FIRST DENGUE VACCINE GOES UNDER FINAL TEST IN PHILIPPINES
Dengue fever, a debilitating mosquito-borne disease that infected close to 124,000 Filipinos in 2010 alone, may soon become a thing of the past.
This is because if all goes well in the final test being done here in the Philippines, the world will finally have its first effectivevaccine against dengue no later than 2014.
There is currently no treatment, cure orvaccine for dengue.

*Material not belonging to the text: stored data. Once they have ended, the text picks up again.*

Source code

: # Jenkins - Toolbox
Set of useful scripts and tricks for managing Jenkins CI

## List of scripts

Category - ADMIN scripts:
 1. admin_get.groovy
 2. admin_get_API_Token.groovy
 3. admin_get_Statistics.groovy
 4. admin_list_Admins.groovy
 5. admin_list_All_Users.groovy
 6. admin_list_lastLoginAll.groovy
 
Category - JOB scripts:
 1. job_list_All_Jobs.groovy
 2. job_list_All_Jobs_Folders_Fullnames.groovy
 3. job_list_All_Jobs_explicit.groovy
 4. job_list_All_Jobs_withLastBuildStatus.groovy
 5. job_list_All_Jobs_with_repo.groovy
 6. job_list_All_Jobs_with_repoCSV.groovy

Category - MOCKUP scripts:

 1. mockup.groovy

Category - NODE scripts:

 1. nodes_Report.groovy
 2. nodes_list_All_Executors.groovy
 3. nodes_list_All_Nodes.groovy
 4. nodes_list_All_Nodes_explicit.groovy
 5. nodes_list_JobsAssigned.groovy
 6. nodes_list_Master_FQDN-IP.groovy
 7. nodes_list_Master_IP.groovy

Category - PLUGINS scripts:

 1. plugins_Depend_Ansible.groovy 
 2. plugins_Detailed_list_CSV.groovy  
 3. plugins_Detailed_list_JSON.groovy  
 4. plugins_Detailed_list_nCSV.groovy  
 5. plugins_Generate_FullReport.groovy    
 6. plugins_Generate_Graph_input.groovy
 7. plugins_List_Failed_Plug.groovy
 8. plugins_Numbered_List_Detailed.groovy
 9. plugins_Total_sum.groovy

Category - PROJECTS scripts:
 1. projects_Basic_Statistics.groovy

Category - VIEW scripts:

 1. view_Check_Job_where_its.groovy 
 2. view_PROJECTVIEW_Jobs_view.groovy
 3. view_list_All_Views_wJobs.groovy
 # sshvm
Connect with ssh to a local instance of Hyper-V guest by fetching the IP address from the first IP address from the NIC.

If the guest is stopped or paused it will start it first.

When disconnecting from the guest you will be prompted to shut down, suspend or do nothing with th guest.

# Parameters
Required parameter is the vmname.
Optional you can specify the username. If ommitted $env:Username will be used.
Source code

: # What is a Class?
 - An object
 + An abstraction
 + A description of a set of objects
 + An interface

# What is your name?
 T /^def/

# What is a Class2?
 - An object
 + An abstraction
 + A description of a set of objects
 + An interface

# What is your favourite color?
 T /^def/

The dengue fever vaccine, developed by France’s Sanofi Pasteur, is the first to undergo the advanced “Phase III” clinical trial, the final hurdle before it becomes available to the public.
The clinical trial aims to establish the efficacy of the vaccine. While the test is scheduled to last four years, the trial may be cut short especially if no dangerous side effects are detected or if the authorities and regulatory bodies including the World Health Organization and the United States Food and Drug Administration decide to fast track approval.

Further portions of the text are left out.